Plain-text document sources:
.....

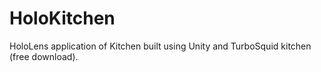 # HoloKitchen
HoloLens application of Kitchen built using Unity and TurboSquid kitchen (free download).
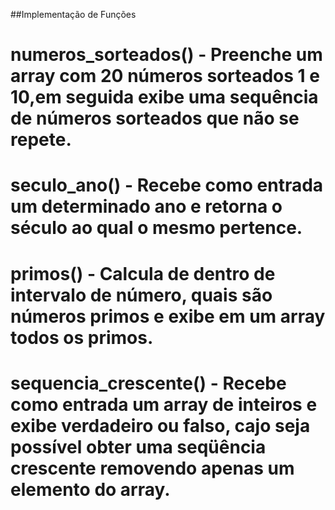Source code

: ##Implementação de Funções

# numeros_sorteados() - Preenche um array com 20 números sorteados 1 e 10,em seguida exibe uma sequência de números sorteados que não se repete. 

# seculo_ano() - Recebe como entrada um determinado ano e retorna o século ao qual o mesmo pertence.

# primos() - Calcula de dentro de intervalo de número, quais são números primos e exibe em um array todos os primos.

# sequencia_crescente() - Recebe como entrada um array de inteiros e exibe verdadeiro ou falso, cajo seja possível obter uma seqüência crescente removendo apenas um elemento do array.
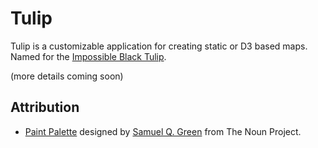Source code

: # Tulip

Tulip is a customizable application for creating static or D3 based maps.  Named for the [Impossible Black Tulip](http://en.wikipedia.org/wiki/Kunyu_Wanguo_Quantu).

(more details coming soon)

## Attribution

* [Paint Palette](http://thenounproject.com/noun/paint-palette/#icon-No4098) designed by [Samuel Q. Green](http://thenounproject.com/squintongreen) from The Noun Project.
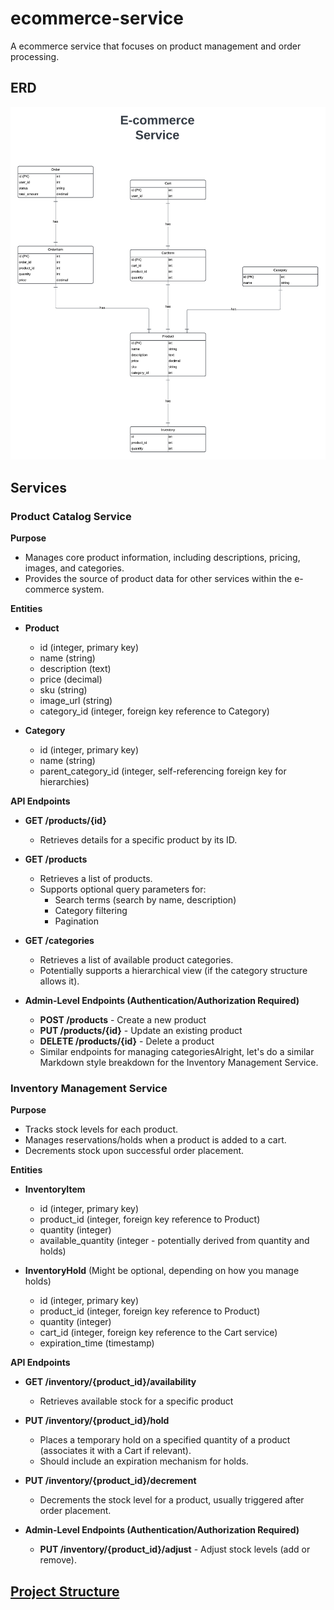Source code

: # ecommerce-service

A ecommerce service that focuses on product management and order processing.

## ERD

![ERD Diagram](./images/erd.png)

## Services

### **Product Catalog Service**

**Purpose**

* Manages core product information, including descriptions, pricing, images, and categories.
* Provides the source of product data for other services within the e-commerce system.

**Entities**

* **Product**
   * id (integer, primary key)
   * name (string)
   * description (text)
   * price (decimal)
   * sku (string)
   * image_url (string)
   * category_id (integer, foreign key reference to Category)

*  **Category**
    *  id (integer, primary key)
    *  name (string)
    *  parent_category_id (integer, self-referencing foreign key for hierarchies)

**API Endpoints**

* **GET /products/{id}** 
   * Retrieves details for a specific product by its ID.

* **GET /products** 
   * Retrieves a list of products.
   * Supports optional query parameters for:
      * Search terms (search by name, description)
      * Category filtering
      * Pagination 

* **GET /categories**
   * Retrieves a list of available product categories.
   * Potentially supports a hierarchical view (if the category structure allows it).

* **Admin-Level Endpoints (Authentication/Authorization Required)**
   * **POST /products** - Create a new product
   * **PUT /products/{id}** - Update an existing product
   * **DELETE /products/{id}** - Delete a product
   * Similar endpoints for managing categoriesAlright, let's do a similar Markdown style breakdown for the Inventory Management Service.

### **Inventory Management Service**

**Purpose**

* Tracks stock levels for each product.
* Manages reservations/holds when a product is added to a cart.
* Decrements stock upon successful order placement.

**Entities**

* **InventoryItem**
    * id (integer, primary key)
    * product_id (integer, foreign key reference to Product)
    * quantity (integer)
    * available_quantity (integer - potentially derived from quantity and holds)

* **InventoryHold** (Might be optional, depending on how you manage holds)
    * id (integer, primary key)
    * product_id (integer, foreign key reference to Product)
    * quantity (integer)
    * cart_id (integer, foreign key reference to the Cart service) 
    * expiration_time (timestamp)

**API Endpoints**

* **GET /inventory/{product_id}/availability**
    * Retrieves available stock for a specific product

* **PUT /inventory/{product_id}/hold**
    * Places a temporary hold on a specified quantity of a product (associates it with a Cart if relevant).
    * Should include an expiration mechanism for holds.

* **PUT /inventory/{product_id}/decrement**
    * Decrements the stock level for a product, usually triggered after order placement.

*  **Admin-Level Endpoints (Authentication/Authorization Required)**
    * **PUT /inventory/{product_id}/adjust** - Adjust stock levels (add or remove).


## [Project Structure]()




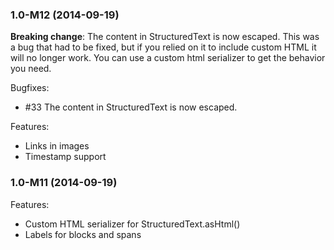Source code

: ### 1.0-M12 (2014-09-19)

**Breaking change**: The content in StructuredText is now escaped. This was a bug that had to be fixed, but if you relied on it to include custom HTML it will no longer work. You can use a custom html serializer to get the behavior you need.

Bugfixes:

  - \#33 The content in StructuredText is now escaped.

Features:

  - Links in images
  - Timestamp support

### 1.0-M11 (2014-09-19)

Features:

  - Custom HTML serializer for StructuredText.asHtml()
  - Labels for blocks and spans


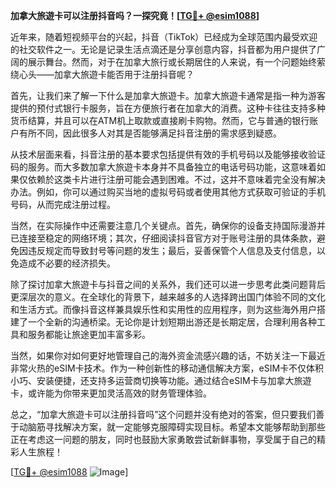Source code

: **加拿大旅遊卡可以注册抖音吗？一探究竟！[[TG💪+ @esim1088](https://t.me/s/esim1088)]**

近年来，随着短视频平台的兴起，抖音（TikTok）已经成为全球范围内最受欢迎的社交软件之一。无论是记录生活点滴还是分享创意内容，抖音都为用户提供了广阔的展示舞台。然而，对于在加拿大旅行或长期居住的人来说，有一个问题始终萦绕心头——加拿大旅遊卡能否用于注册抖音呢？

首先，让我们来了解一下什么是加拿大旅遊卡。加拿大旅遊卡通常是指一种为游客提供的预付式银行卡服务，旨在方便旅行者在加拿大的消费。这种卡往往支持多种货币结算，并且可以在ATM机上取款或直接刷卡购物。然而，它与普通的银行账户有所不同，因此很多人对其是否能够满足抖音注册的需求感到疑惑。

从技术层面来看，抖音注册的基本要求包括提供有效的手机号码以及能够接收验证码的服务。而大多数加拿大旅遊卡本身并不具备独立的电话号码功能，这意味着如果仅依赖於这类卡片进行注册可能会遇到困难。不过，这并不意味着完全没有解决办法。例如，你可以通过购买当地的虚拟号码或者使用其他方式获取可验证的手机号码，从而完成注册过程。

当然，在实际操作中还需要注意几个关键点。首先，确保你的设备支持国际漫游并已连接至稳定的网络环境；其次，仔细阅读抖音官方对于账号注册的具体条款，避免因违反规定而导致封号等问题的发生；最后，妥善保管个人信息及支付信息，以免造成不必要的经济损失。

除了探讨加拿大旅遊卡与抖音之间的关系外，我们还可以进一步思考此类问题背后更深层次的意义。在全球化的背景下，越来越多的人选择跨出国门体验不同的文化和生活方式。而像抖音这样兼具娱乐性和实用性的应用程序，则为这些海外用户搭建了一个全新的沟通桥梁。无论你是计划短期出游还是长期定居，合理利用各种工具和服务都能让旅途更加丰富多彩。

当然，如果你对如何更好地管理自己的海外资金流感兴趣的话，不妨关注一下最近非常火热的eSIM卡技术。作为一种创新性的移动通信解决方案，eSIM卡不仅体积小巧、安装便捷，还支持多运营商切换等功能。通过结合eSIM卡与加拿大旅遊卡，或许能为你带来更加灵活高效的财务管理体验。

总之，“加拿大旅遊卡可以注册抖音吗”这个问题并没有绝对的答案，但只要我们善于动脑筋寻找解决方案，就一定能够克服障碍实现目标。希望本文能够帮助到那些正在考虑这一问题的朋友，同时也鼓励大家勇敢尝试新鲜事物，享受属于自己的精彩人生旅程！

[[TG💪+ @esim1088](https://t.me/s/esim1088) ![Image](https://i.postimg.cc/4NQfJmqS/Snipaste-2025-05-13-00-14-12.png)]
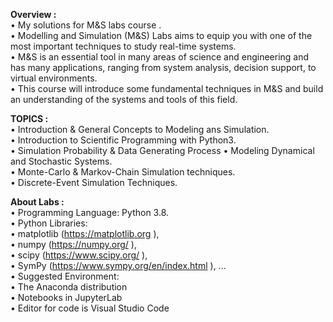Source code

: **Overview :**\
• My solutions for M&S labs course .\
• Modelling and Simulation (M&S) Labs aims to equip you with one of the most important techniques to study real-time systems.\
• M&S is an essential tool in many areas of science and engineering and has many applications, ranging from system analysis, decision support, to virtual environments.\
• This course will introduce some fundamental techniques in M&S and build an understanding of the systems and tools of this field.

**TOPICS :**\
• Introduction & General Concepts to Modeling ans Simulation.\
• Introduction to Scientific Programming with Python3.\
• Simulation Probability & Data Generating Process
• Modeling Dynamical and Stochastic Systems.\
• Monte-Carlo & Markov-Chain Simulation techniques.\
• Discrete-Event Simulation Techniques.

**About Labs :**\
• Programming Language: Python 3.8.\
• Python Libraries:\
• matplotlib (https://matplotlib.org ),\
• numpy (https://numpy.org/ ),\
• scipy (https://www.scipy.org/ ),\
• SymPy (https://www.sympy.org/en/index.html ), ...\
• Suggested Environment:\
• The Anaconda distribution\
• Notebooks in JupyterLab\
• Editor for code is Visual Studio Code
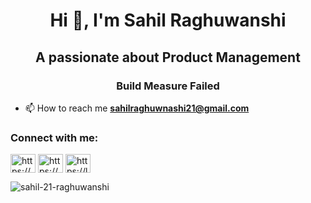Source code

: <h1 align="center">Hi 👋, I'm Sahil Raghuwanshi</h1>
<h2 align="center">A passionate about Product Management </h2>
<h3 align="center">  Build Measure Failed </h3>



- 📫 How to reach me **sahilraghuwnashi21@gmail.com**

<h3 align="left">Connect with me:</h3>
<p align="left">
<a href="https://www.linkedin.com/in/sahil-raghuwanshi-44b52b1ab/" target="blank"><img align="center" src="https://raw.githubusercontent.com/rahuldkjain/github-profile-readme-generator/master/src/images/icons/Social/linked-in-alt.svg" alt="https://www.linkedin.com/in/sahil-raghuwanshi-44b52b1ab/" height="30" width="40" /></a>
<a href="https://www.hackerrank.com/sahilraghuwansh1?hr_r=1" target="blank"><img align="center" src="https://raw.githubusercontent.com/rahuldkjain/github-profile-readme-generator/master/src/images/icons/Social/hackerrank.svg" alt="https://www.hackerrank.com/sahilraghuwansh1?hr_r=1" height="30" width="40" /></a>
<a href="https://leetcode.com/sahil212000/" target="blank"><img align="center" src="https://raw.githubusercontent.com/rahuldkjain/github-profile-readme-generator/master/src/images/icons/Social/leet-code.svg" alt="https://leetcode.com/sahil212000/" height="30" width="40" /></a>
</p>



<p><img align="center" src="https://github-readme-stats.vercel.app/api/top-langs?username=sahil-21-raghuwanshi&show_icons=true&locale=en&layout=compact" alt="sahil-21-raghuwanshi" /></p>
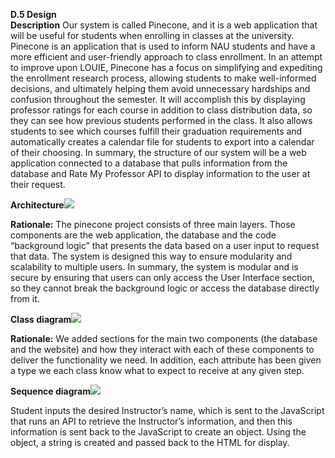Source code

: **D.5 Design\
Description**
Our system is called Pinecone, and it is a web application that will be useful for students when enrolling in classes at the university. Pinecone is an application that is used to inform NAU students and have a more efficient and user-friendly approach to class enrollment. In an attempt to improve upon LOUIE, Pinecone has a focus on simplifying and expediting the enrollment research process, allowing students to make well-informed decisions, and ultimately helping them avoid unnecessary hardships and confusion throughout the semester. It will accomplish this by displaying professor ratings for each course in addition to class distribution data, so they can see how previous students performed in the class. It also allows students to see which courses fulfill their graduation requirements and automatically creates a calendar file for students to export into a calendar of their choosing. In summary, the structure of our system will be a web application connected to a database that pulls information from the database and Rate My Professor API to display information to the user at their request.

**Architecture**![](https://lh7-us.googleusercontent.com/xdlx3JUjRGPxQtV3h2E2q7MUuuYVtJSygeC1X_Vs5xreme8tg2Zabt-orwoAwQtOOkbRCAW-5r8YtMZZ418mEPMSqRwa7QAROyBZPNo75Szbu7yLY4PLkVGIYAdaldsG4bIwHS-1Qtw4eRtc09mj9t8)

**Rationale:** The pinecone project consists of three main layers. Those components are the web application, the database and the code “background logic” that presents the data based on a user input to request that data. The system is designed this way to ensure modularity and scalability to multiple users. In summary, the system is modular and is secure by ensuring that users can only access the User Interface section, so they cannot break the background logic or access the database directly from it. 

**Class diagram**![](https://lh7-us.googleusercontent.com/XzG-L_jw65IgE9xKUCGFPa7dA10qWzWickLc5xYCaf9y30ooajTlYkkF9xQF_4F8MvBq80Sa0z-FUJ7ORUoaqjLNJ5tWpLaD9O2s--xDApoXvA5emFm9Vu7NQT-_6m55_iyZouZ45R-y6vlEYoNRBA)

**Rationale:** We added sections for the main two components (the database and the website) and how they interact with each of these components to deliver the functionality we need. In addition, each attribute has been given a type we each class know what to expect to receive at any given step.

**Sequence diagram**![](https://lh7-us.googleusercontent.com/UrCJWufE5urReeZuGtZMtlCA8A9scc6tVU3nS_RS14rQk2hh7UDAIsYUyp4Kiu935HKv8EewGji1WWYLcj30G8SzEbEfleMcVO8581W-wxjYsMuoVvXdth8ZPkradyzmXK281nMnEbriFN56sb6r6A)

Student inputs the desired Instructor’s name, which is sent to the JavaScript that runs an API to retrieve the Instructor’s information, and then this information is sent back to the JavaScript to create an object. Using the object, a string is created and passed back to the HTML for display.
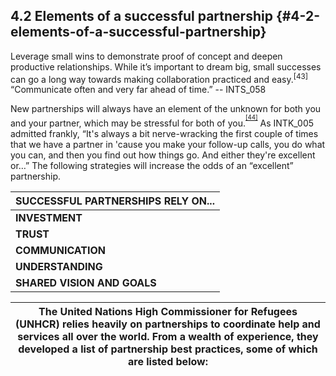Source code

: ## 4.2 Elements of a successful partnership {#4-2-elements-of-a-successful-partnership}

<div class="text">Leverage small wins to demonstrate proof of concept and deepen productive relationships. While it’s important to dream big, small successes can go a long way towards making collaboration practiced and easy.<sup>[43]</sup></div>

<div class="text">“Communicate often and very far ahead of time.” -- INTS_058</div>

New partnerships will always have an element of the unknown for both you and your partner, which may be stressful for both of you.<sup><sup id="281255367986520-footnote-ref-43"><a href="#281255367986520-footnote-43">[44]</a></sup></sup> As INTK_005 admitted frankly, “It&#039;s always a bit nerve-wracking the first couple of times that we have a partner in &#039;cause you make your follow-up calls, you do what you can, and then you find out how things go. And either they&#039;re excellent or…” The following strategies will increase the odds of an “excellent” partnership.

| **SUCCESSFUL PARTNERSHIPS RELY ON...** |
| --- |
| **INVESTMENT** | All partners should be engaged in the collaboration and invested in its success. Some partners may be more or less involved, depending on their resources and what they bring to the project, but they should be committed to the role they have agreed to play. |
| **TRUST** | Relationships are the connectors between community assets. Building trust takes time but will make future partnerships easier and smoother.<sup><sup id="281255367986520-footnote-ref-44"><a href="#281255367986520-footnote-44">[45]</a></sup></sup> Starting out with small projects with a new partner can help build the foundation for larger collaborations in the future. |
| **COMMUNICATION** | Communication is a key element in working successfully with a partner, whether that partner is an individual or an established organization. Make sure roles, expectations, and schedules are clear. Keep in mind that the people you work with may not be familiar with the terms libraries use to describe their programs and patrons, or they may use the same terms in different ways. Cross-training between organizations can help each understand and learn from each other’s unique perspectives and experiences. |
| **UNDERSTANDING** | Establish clear roles, responsibilities, and requirements for each partner. Include details like who will organize project meetings, provide staff for events, or develop the marketing campaign. For instance, co-marketing is valuable to both partners, but make sure you agree on which materials will be branded or co-branded early on in the process.<sup><sup id="281255367986520-footnote-ref-45"><a href="#281255367986520-footnote-45">[46]</a></sup></sup> |
| **SHARED VISION AND GOALS** | Whether your joint effort is big or small, you and your partner should agree on what the collaboration is meant to achieve. Determine and what success looks like by planning your evaluation strategy together (see the module on Evaluation and Assessment). If you are not pulling in the same direction, the partnership may fail. |

| The United Nations High Commissioner for Refugees (UNHCR) relies heavily on partnerships to coordinate help and services all over the world. From a wealth of experience, they developed a list of partnership best practices, some of which are listed below: |
| --- |

[^43]: Coalition to Advance Learning in Archives, Libraries and Museums. “Best Practices in Collaboration.” Coalition to Advance Learning in Archives, Libraries and Museums, 2016.

[^44]: Coalition to Advance Learning in Archives, Libraries and Museums. “Best Practices in Collaboration.” Coalition to Advance Learning in Archives, Libraries and Museums, 2016.

[^45]: Coalition to Advance Learning in Archives, Libraries and Museums. “Best Practices in Collaboration.” Coalition to Advance Learning in Archives, Libraries and Museums, 2016.

[^46]: Coalition to Advance Learning in Archives, Libraries and Museums. “Best Practices in Collaboration.” Coalition to Advance Learning in Archives, Libraries and Museums, 2016.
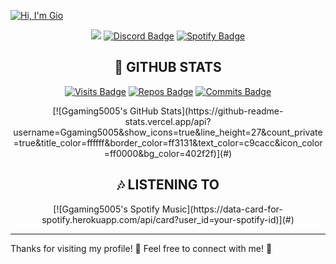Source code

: [![Hi, I'm Gio](./assets/banner.png)](#)

<div align="center">
  
  <a href="mailto:your-email@example.com"><img src="https://img.shields.io/badge/Gmail-D14836?style=for-the-badge&logo=gmail&logoColor=white" /></a>
  [![Discord Badge](https://img.shields.io/badge/Discord-7289DA?style=for-the-badge&logo=discord&logoColor=white)](https://discord.com/users/your-discord-id)
  [![Spotify Badge](https://img.shields.io/badge/Spotify-1ED760?&style=for-the-badge&logo=spotify&logoColor=white)](https://open.spotify.com/user/your-spotify-id)
  
</div>

<div align="center">
  <h2>🚀 GITHUB STATS</h2>
</div>

<div align="center">
  
  [![Visits Badge](https://badges.strrl.dev/visits/Ggaming5005/Ggaming5005?style=for-the-badge&color=ff3131)](#)
  [![Repos Badge](https://badges.strrl.dev/repos/Ggaming5005?style=for-the-badge&color=ff3131)](https://github.com/Ggaming5005?tab=repositories)
  [![Commits Badge](https://badges.strrl.dev/commits/weekly/Ggaming5005?style=for-the-badge&color=ff3131)](https://github.com/Ggaming5005?tab=repositories)

</div>

<div align="center">
  [![Ggaming5005's GitHub Stats](https://github-readme-stats.vercel.app/api?username=Ggaming5005&show_icons=true&line_height=27&count_private=true&title_color=ffffff&border_color=ff3131&text_color=c9cacc&icon_color=ff0000&bg_color=402f2f)](#)
</div>

<div align="center">
  <h2>🎶 LISTENING TO</h2>
</div>

<div align="center">
  [![Ggaming5005's Spotify Music](https://data-card-for-spotify.herokuapp.com/api/card?user_id=your-spotify-id)](#)
</div>

---

Thanks for visiting my profile! 🌟 Feel free to connect with me! 🤝
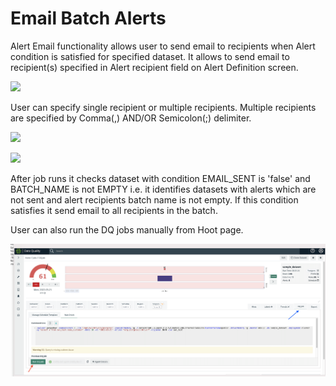 # Email Batch Alerts

Alert Email functionality allows user to send email to recipients when Alert condition is satisfied for specified dataset. It allows to send email to recipient(s) specified in Alert recipient field on Alert Definition screen. &#x20;

![](../.gitbook/assets/Multiple\_Recipients\_0.png)

User can specify single recipient or multiple recipients. Multiple recipients are specified by Comma(,) AND/OR Semicolon(;) delimiter.

![](../.gitbook/assets/multiple\_recipient\_2.png)

![](../.gitbook/assets/multiple\_recipient\_3.png)



After job runs it checks dataset with condition EMAIL\_SENT is 'false' and BATCH\_NAME is not EMPTY i.e. it identifies datasets with alerts which are not sent and alert recipients batch name is not empty. If this condition satisfies it send email to all recipients in the batch.

User can also run the DQ jobs manually from Hoot page.

![](<../.gitbook/assets/Screen Shot 2022-03-21 at 1.01.45 PM.png>)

.....

TASK ITEM.
Exactly the lines above, from the one containing "for each product." down to the one containing "### 1.0-M11 (2014-09-19)", are to be repeated, including both ends. Pictures are not part of the copy.

YOUR RESPONSE.
* Tracks stock levels for each product.
* Manages reservations/holds when a product is added to a cart.
* Decrements stock upon successful order placement.

**Entities**

* **InventoryItem**
    * id (integer, primary key)
    * product_id (integer, foreign key reference to Product)
    * quantity (integer)
    * available_quantity (integer - potentially derived from quantity and holds)

* **InventoryHold** (Might be optional, depending on how you manage holds)
    * id (integer, primary key)
    * product_id (integer, foreign key reference to Product)
    * quantity (integer)
    * cart_id (integer, foreign key reference to the Cart service) 
    * expiration_time (timestamp)

**API Endpoints**

* **GET /inventory/{product_id}/availability**
    * Retrieves available stock for a specific product

* **PUT /inventory/{product_id}/hold**
    * Places a temporary hold on a specified quantity of a product (associates it with a Cart if relevant).
    * Should include an expiration mechanism for holds.

* **PUT /inventory/{product_id}/decrement**
    * Decrements the stock level for a product, usually triggered after order placement.

*  **Admin-Level Endpoints (Authentication/Authorization Required)**
    * **PUT /inventory/{product_id}/adjust** - Adjust stock levels (add or remove).


## [Project Structure]()




Source code

: ### 1.0-M12 (2014-09-19)

**Breaking change**: The content in StructuredText is now escaped. This was a bug that had to be fixed, but if you relied on it to include custom HTML it will no longer work. You can use a custom html serializer to get the behavior you need.

Bugfixes:

  - \#33 The content in StructuredText is now escaped.

Features:

  - Links in images
  - Timestamp support

### 1.0-M11 (2014-09-19)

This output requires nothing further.